Nach einer für Bayern-Verhältnisse nahezu paradiesischen Vorbereitung mit vergleichsweise wenig Verletzungen sind die Erwartungen hoch. Vieles ist anders vor dieser Saison. Bastian Schweinsteiger fehlt. Genau wie Jürgen Klopp, der große Gegenspieler der vergangenen fünf Jahre. Der FC Bayern geht zudem mit einer ungeklärten Zukunft auf der Trainerposition in die neue Spielzeit, die dennoch historisches bereit halten soll. Was also ist von der kommenden Saison zu erwarten? Unsere 15 Thesen zur Bayern-Saison 2015/2016.

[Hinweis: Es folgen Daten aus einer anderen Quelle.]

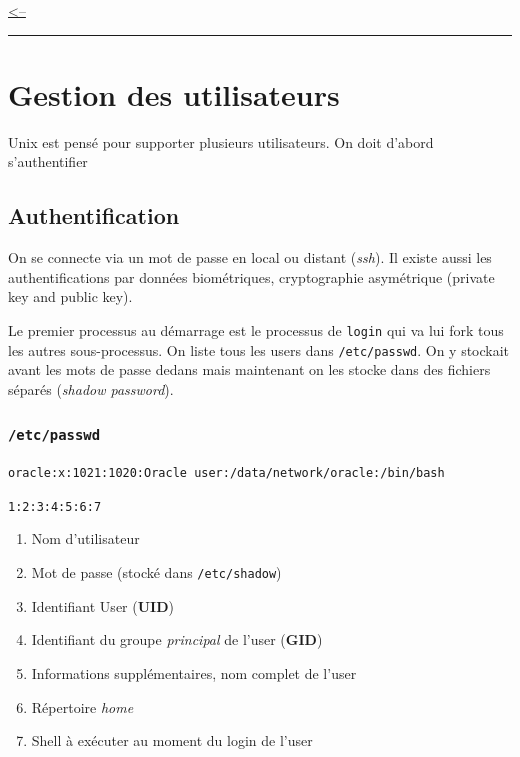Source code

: \href{../README.md}{\textless--}

\begin{center}\rule{0.5\linewidth}{0.5pt}\end{center}

\section{Gestion des utilisateurs}\label{gestion-des-utilisateurs}

Unix est pensé pour supporter plusieurs utilisateurs. On doit d'abord
s'authentifier

\subsection{Authentification}\label{authentification}

On se connecte via un mot de passe en local ou distant (\emph{ssh}). Il
existe aussi les authentifications par données biométriques,
cryptographie asymétrique (private key and public key).

Le premier processus au démarrage est le processus de \texttt{login} qui
va lui fork tous les autres sous-processus. On liste tous les users dans
\texttt{/etc/passwd}. On y stockait avant les mots de passe dedans mais
maintenant on les stocke dans des fichiers séparés (\emph{shadow
password}).

\subsubsection{\texorpdfstring{\texttt{/etc/passwd}}{/etc/passwd}}\label{etcpasswd}

\texttt{oracle:x:1021:1020:Oracle\ user:/data/network/oracle:/bin/bash}

\texttt{1:2:3:4:5:6:7}

\begin{enumerate}
\def\labelenumi{\arabic{enumi}.}
\tightlist
\item
  Nom d'utilisateur
\item
  Mot de passe (stocké dans \texttt{/etc/shadow})
\item
  Identifiant User (\textbf{UID})
\item
  Identifiant du groupe \emph{principal} de l'user (\textbf{GID})
\item
  Informations supplémentaires, nom complet de l'user
\item
  Répertoire \emph{home}
\item
  Shell à exécuter au moment du login de l'user
\end{enumerate}

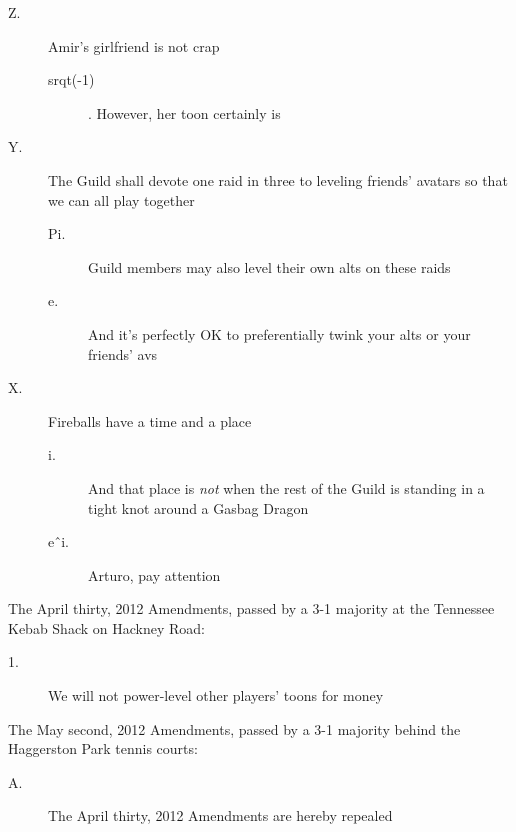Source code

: \begin{description}
\item[Z.] Amir's girlfriend is not crap

\begin{description}
\item[srqt(-1)]. However, her toon certainly is 

\end{description}

\item[Y.] The Guild shall devote one raid in three to leveling friends' 
avatars so that we can all play together

\begin{description}
\item[Pi.] Guild members may also level their own 
alts on these raids 

\item[e.] And it's perfectly OK to preferentially 
twink your alts or your friends' avs 
\end{description}

\item[X.] Fireballs have a time and a place

\begin{description}
\item[i.] And that place is \emph{not} when the 
rest of the Guild is standing in a tight knot around a Gasbag Dragon 


\item[e{\^{~}}i.] Arturo, pay attention 

\end{description}
\end{description}

\tb

The April thirty, 2012 Amendments, passed by a 3-1 majority at the 
Tennessee Kebab Shack on Hackney Road:

\begin{description}
\item[1.] We will not power-level other players' toons for money
\end{description}

\tb

The May second, 2012 Amendments, passed by a 3-1 majority behind the 
Haggerston Park tennis courts:

\begin{description}
\item[A.] The April thirty, 2012 Amendments are hereby repealed
\end{description}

1. Der FC Bayern gewinnt die vierte Meisterschaft in Folge

Noch keinem Verein in der Geschichte der Bundesliga ist es gelungen, den Meistertitel vier Mal in Folge zu gewinnen. Die Münchner schafften es bereits vier Mal drei Meisterschaften in Folge zu feiern (72-74, 85-87, 99-01 und 13-15). Borussia Mönchengladbach immerhin einmal (75-77). Während die Fohlen 1978 nur auf Grund des schlechteren Torverhältnisses gegenüber Meister Köln am Viererpack scheiterten, war aus Bayern-Sicht nur die bisweilen unterschätzte, weil europäisch titellose 80er-Generation um Pfaff, Augenthaler, Matthäus und Wohlfarth wirklich nah dran am vierten Triumph in Folge. Vier Punkte fehlten 1988 auf Werder Bremen. Ansonsten folgte in der Vergangenheit nach drei Titeln eher ein deutlicher Leistungsabfall in der Liga, der 1975 sogar zu Platz 10 führte.

Gleiches ist in dieser Saison nicht unbedingt zu erwarten. Die Münchner haben Fehler der Vergangenheit nicht wiederholt und den Konkurrenzdruck durch qualitativ hochwertige Neuverpflichtungen wie Costa, Vidal und Kimmich wieder vergrößert. Gang runterschalten gilt nicht – auch nicht nach drei so dominanten Jahren in Folge. Die vierte Meisterschaft wäre ein riesiger Erfolg, der nur sehr schwer zu erreichen ist. Es wäre nicht der nächste x-beliebige Rekord von denen die Münchner in den vergangenen drei Jahren so viele aufgestellt haben. Es wäre ein richtig großes, historisches Ding. Zumal wenn man an den Ausgangspunkt dieser Serie mit den Tiefschlägen der Saison 2011/2012 zurückdenkt. Die Verantwortlichen tun gut daran diese historische Chance zu einer Art Überschrift der Saison werden zu lassen. Wenn es gelingt, daraus erneut einen Spirit zu erzeugen, der das Team über eine lange Saison hin trägt, spricht auf Grund der Qualität der Mannschaft wenig gegen die vierte Meisterschaft in Folge.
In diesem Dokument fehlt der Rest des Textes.